Thursday, May 23, 2019

Segregation by Intentional Government Action Is Not De Facto; Rather, It Is What Courts Call De Jure: Segregation by Law and Public Policy

When, from 2014 to 2016, riots in places like Ferguson, Baltimore, Milwaukee, or Charlotte captured our attention, most of us thought we knew how these segregated neighborhoods, with their crime, violence, anger, and poverty came to be. We said they are “de facto segregated,” that they result from private practices, not from law or government policy.

De facto segregation, we tell ourselves, has various causes. When African Americans moved into a neighborhood like Ferguson, a few racially prejudiced white families decided to leave, and then as the number of black families grew, the neighborhood deteriorated, and “white flight” followed. Real estate agents steered whites away from black neighborhoods, and blacks away from white ones. Banks discriminated with “redlining,” refusing to give mortgages to African Americans or extracting unusually severe terms from them with subprime loans. African Americans haven’t generally gotten the educations that would enable them to earn sufficient incomes to live in white suburbs, and, as a result, many remain concentrated in urban neighborhoods. Besides, black families prefer to live with one another.

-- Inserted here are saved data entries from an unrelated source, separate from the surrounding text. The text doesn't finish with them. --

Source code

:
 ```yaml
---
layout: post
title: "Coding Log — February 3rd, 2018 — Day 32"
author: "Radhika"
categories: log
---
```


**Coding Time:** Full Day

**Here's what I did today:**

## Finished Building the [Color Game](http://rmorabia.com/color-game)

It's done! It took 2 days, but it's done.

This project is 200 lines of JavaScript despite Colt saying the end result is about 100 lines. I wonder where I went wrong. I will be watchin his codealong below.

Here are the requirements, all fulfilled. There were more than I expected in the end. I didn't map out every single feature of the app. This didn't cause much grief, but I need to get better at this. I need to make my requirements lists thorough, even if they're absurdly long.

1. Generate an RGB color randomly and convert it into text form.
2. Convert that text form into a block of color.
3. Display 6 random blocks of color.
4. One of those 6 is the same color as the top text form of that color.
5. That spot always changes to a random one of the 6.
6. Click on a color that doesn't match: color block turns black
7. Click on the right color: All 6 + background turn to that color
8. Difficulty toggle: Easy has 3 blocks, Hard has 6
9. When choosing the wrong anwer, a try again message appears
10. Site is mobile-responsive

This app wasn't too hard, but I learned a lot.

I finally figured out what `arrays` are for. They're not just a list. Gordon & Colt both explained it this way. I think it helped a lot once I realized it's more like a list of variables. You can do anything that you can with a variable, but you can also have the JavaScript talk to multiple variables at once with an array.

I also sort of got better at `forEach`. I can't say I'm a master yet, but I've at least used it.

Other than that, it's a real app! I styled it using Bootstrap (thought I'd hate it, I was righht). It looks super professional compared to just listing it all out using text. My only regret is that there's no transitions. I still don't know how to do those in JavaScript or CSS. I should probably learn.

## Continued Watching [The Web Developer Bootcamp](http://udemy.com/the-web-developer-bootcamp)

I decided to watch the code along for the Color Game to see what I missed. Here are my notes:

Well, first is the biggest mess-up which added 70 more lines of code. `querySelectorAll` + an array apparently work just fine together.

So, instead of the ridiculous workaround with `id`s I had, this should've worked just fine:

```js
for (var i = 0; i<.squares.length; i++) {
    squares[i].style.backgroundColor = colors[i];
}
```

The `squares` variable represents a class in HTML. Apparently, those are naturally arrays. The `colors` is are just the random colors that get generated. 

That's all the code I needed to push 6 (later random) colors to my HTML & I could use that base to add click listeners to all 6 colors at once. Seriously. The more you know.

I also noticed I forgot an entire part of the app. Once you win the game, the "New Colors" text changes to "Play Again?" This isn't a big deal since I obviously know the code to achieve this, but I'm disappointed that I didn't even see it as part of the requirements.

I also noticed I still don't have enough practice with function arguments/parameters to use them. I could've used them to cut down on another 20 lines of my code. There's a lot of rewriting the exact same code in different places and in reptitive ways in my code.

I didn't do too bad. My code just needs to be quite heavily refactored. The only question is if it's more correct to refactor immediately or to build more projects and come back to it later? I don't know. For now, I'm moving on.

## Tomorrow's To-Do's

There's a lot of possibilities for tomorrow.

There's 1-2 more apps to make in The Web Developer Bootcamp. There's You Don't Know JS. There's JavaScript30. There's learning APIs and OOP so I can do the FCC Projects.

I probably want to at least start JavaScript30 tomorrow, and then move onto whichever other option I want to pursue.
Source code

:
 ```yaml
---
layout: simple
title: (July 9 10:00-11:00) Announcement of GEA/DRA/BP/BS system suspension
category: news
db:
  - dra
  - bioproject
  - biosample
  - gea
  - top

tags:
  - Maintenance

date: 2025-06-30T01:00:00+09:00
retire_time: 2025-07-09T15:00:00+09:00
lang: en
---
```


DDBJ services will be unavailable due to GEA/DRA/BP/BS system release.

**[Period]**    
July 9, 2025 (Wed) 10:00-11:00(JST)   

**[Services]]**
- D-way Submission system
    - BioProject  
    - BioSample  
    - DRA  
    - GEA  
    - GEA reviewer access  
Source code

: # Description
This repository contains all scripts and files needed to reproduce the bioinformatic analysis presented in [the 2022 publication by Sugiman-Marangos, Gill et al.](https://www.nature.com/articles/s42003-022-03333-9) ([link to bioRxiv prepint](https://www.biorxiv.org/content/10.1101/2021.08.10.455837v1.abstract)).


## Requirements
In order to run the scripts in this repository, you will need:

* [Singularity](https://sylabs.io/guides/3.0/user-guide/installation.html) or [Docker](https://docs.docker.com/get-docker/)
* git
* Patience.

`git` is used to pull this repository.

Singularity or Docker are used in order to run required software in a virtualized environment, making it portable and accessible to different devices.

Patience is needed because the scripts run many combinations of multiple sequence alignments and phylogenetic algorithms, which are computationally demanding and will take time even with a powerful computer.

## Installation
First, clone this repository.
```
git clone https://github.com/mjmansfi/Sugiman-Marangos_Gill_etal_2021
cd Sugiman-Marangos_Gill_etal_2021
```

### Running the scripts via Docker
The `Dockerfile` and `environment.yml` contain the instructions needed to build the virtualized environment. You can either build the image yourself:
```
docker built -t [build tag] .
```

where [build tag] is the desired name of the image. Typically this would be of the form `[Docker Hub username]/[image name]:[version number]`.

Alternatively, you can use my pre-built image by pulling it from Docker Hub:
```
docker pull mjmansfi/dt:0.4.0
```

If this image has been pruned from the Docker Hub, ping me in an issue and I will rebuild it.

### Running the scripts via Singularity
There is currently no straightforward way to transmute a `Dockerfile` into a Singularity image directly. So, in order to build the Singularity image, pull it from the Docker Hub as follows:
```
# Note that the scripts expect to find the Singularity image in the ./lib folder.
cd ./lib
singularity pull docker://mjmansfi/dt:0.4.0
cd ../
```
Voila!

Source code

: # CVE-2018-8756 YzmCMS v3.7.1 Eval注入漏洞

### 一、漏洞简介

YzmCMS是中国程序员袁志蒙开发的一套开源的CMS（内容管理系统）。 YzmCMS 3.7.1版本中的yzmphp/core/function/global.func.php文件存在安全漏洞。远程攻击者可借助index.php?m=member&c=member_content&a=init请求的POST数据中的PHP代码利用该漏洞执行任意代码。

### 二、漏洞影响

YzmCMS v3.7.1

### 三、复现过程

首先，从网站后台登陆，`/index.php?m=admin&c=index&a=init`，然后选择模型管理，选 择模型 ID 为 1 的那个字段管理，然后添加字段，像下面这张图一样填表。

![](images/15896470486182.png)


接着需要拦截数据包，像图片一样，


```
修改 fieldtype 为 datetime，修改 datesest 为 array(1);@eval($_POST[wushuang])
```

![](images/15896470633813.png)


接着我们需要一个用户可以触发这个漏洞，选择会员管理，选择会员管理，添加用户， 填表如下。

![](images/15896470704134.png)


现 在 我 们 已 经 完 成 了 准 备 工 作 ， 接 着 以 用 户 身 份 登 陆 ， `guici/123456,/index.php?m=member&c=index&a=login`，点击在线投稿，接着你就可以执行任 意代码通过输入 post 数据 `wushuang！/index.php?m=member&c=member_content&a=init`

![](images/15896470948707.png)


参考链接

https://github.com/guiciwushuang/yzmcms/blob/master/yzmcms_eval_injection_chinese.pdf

All this has some truth, but it remains a small part of the truth, submerged by a far more important one: until the last quarter of the twentieth century, racially explicit policies of federal, state, and local governments defined where whites and African Americans should live. Today’s residential segregation in the North, South, Midwest, and West is not the unintended consequence of individual choices and of otherwise well-meaning law or regulation but of unhidden public policy that explicitly segregated every metropolitan area in the United States. The policy was so systematic and forceful that its effects endure to the present time. Without our government’s purposeful imposition of racial segregation, the other causes—private prejudice, white flight, real estate steering, bank redlining, income differences, and self-segregation—still would have existed but with far less opportunity for expression. Segregation by intentional government action is not de facto. Rather, it is what courts call de jure: segregation by law and public policy.

--Richard Rothstein, preface to The Color of Law: A Forgotten History of How Our Government Segregated America (New York: Liveright Publishing Corporation, 2017), e-book.